**TASK DETAILS**
Below are records; copy every line in them that holds the word "human".

**Extracted data entries**
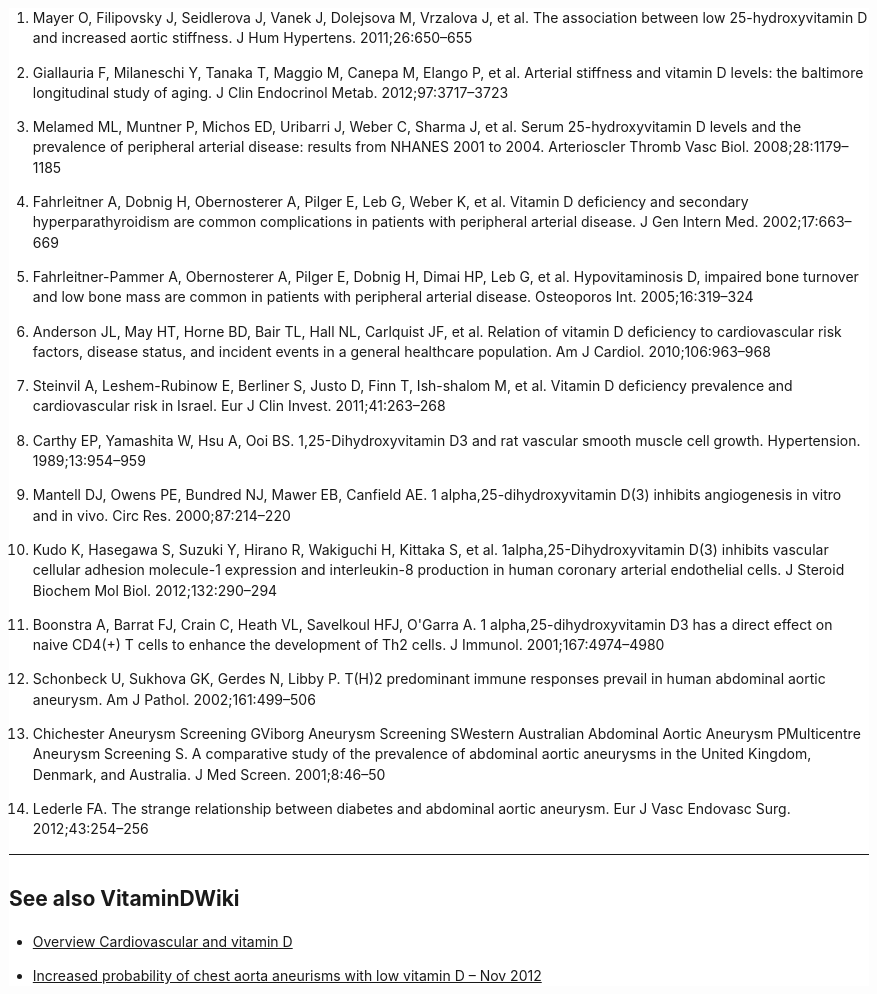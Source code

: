 1. Mayer O, Filipovsky J, Seidlerova J, Vanek J, Dolejsova M, Vrzalova J, et al. The association between low 25-hydroxyvitamin D and increased aortic stiffness. J Hum Hypertens. 2011;26:650–655

1. Giallauria F, Milaneschi Y, Tanaka T, Maggio M, Canepa M, Elango P, et al. Arterial stiffness and vitamin D levels: the baltimore longitudinal study of aging. J Clin Endocrinol Metab. 2012;97:3717–3723

1. Melamed ML, Muntner P, Michos ED, Uribarri J, Weber C, Sharma J, et al. Serum 25-hydroxyvitamin D levels and the prevalence of peripheral arterial disease: results from NHANES 2001 to 2004. Arterioscler Thromb Vasc Biol. 2008;28:1179–1185

1. Fahrleitner A, Dobnig H, Obernosterer A, Pilger E, Leb G, Weber K, et al. Vitamin D deficiency and secondary hyperparathyroidism are common complications in patients with peripheral arterial disease. J Gen Intern Med. 2002;17:663–669

1. Fahrleitner-Pammer A, Obernosterer A, Pilger E, Dobnig H, Dimai HP, Leb G, et al. Hypovitaminosis D, impaired bone turnover and low bone mass are common in patients with peripheral arterial disease. Osteoporos Int. 2005;16:319–324

1. Anderson JL, May HT, Horne BD, Bair TL, Hall NL, Carlquist JF, et al. Relation of vitamin D deficiency to cardiovascular risk factors, disease status, and incident events in a general healthcare population. Am J Cardiol. 2010;106:963–968

1. Steinvil A, Leshem-Rubinow E, Berliner S, Justo D, Finn T, Ish-shalom M, et al. Vitamin D deficiency prevalence and cardiovascular risk in Israel. Eur J Clin Invest. 2011;41:263–268

1. Carthy EP, Yamashita W, Hsu A, Ooi BS. 1,25-Dihydroxyvitamin D3 and rat vascular smooth muscle cell growth. Hypertension. 1989;13:954–959

1. Mantell DJ, Owens PE, Bundred NJ, Mawer EB, Canfield AE. 1 alpha,25-dihydroxyvitamin D(3) inhibits angiogenesis in vitro and in vivo. Circ Res. 2000;87:214–220

1. Kudo K, Hasegawa S, Suzuki Y, Hirano R, Wakiguchi H, Kittaka S, et al. 1alpha,25-Dihydroxyvitamin D(3) inhibits vascular cellular adhesion molecule-1 expression and interleukin-8 production in human coronary arterial endothelial cells. J Steroid Biochem Mol Biol. 2012;132:290–294

1. Boonstra A, Barrat FJ, Crain C, Heath VL, Savelkoul HFJ, O'Garra A. 1 alpha,25-dihydroxyvitamin D3 has a direct effect on naive CD4(+) T cells to enhance the development of Th2 cells. J Immunol. 2001;167:4974–4980

1. Schonbeck U, Sukhova GK, Gerdes N, Libby P. T(H)2 predominant immune responses prevail in human abdominal aortic aneurysm. Am J Pathol. 2002;161:499–506

1. Chichester Aneurysm Screening GViborg Aneurysm Screening SWestern Australian Abdominal Aortic Aneurysm PMulticentre Aneurysm Screening S. A comparative study of the prevalence of abdominal aortic aneurysms in the United Kingdom, Denmark, and Australia. J Med Screen. 2001;8:46–50

1. Lederle FA. The strange relationship between diabetes and abdominal aortic aneurysm. Eur J Vasc Endovasc Surg. 2012;43:254–256

---

## See also VitaminDWiki

* [Overview Cardiovascular and vitamin D](/tags/overview-cardiovascular-and-vitamin-d.html)

* [Increased probability of chest aorta aneurisms with low vitamin D – Nov 2012](/posts/increased-probability-of-chest-aorta-aneurisms-with-low-vitamin-d)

**SOLUTION FOR THIS PROBLEM**
1. Kudo K, Hasegawa S, Suzuki Y, Hirano R, Wakiguchi H, Kittaka S, et al. 1alpha,25-Dihydroxyvitamin D(3) inhibits vascular cellular adhesion molecule-1 expression and interleukin-8 production in human coronary arterial endothelial cells. J Steroid Biochem Mol Biol. 2012;132:290–294
1. Schonbeck U, Sukhova GK, Gerdes N, Libby P. T(H)2 predominant immune responses prevail in human abdominal aortic aneurysm. Am J Pathol. 2002;161:499–506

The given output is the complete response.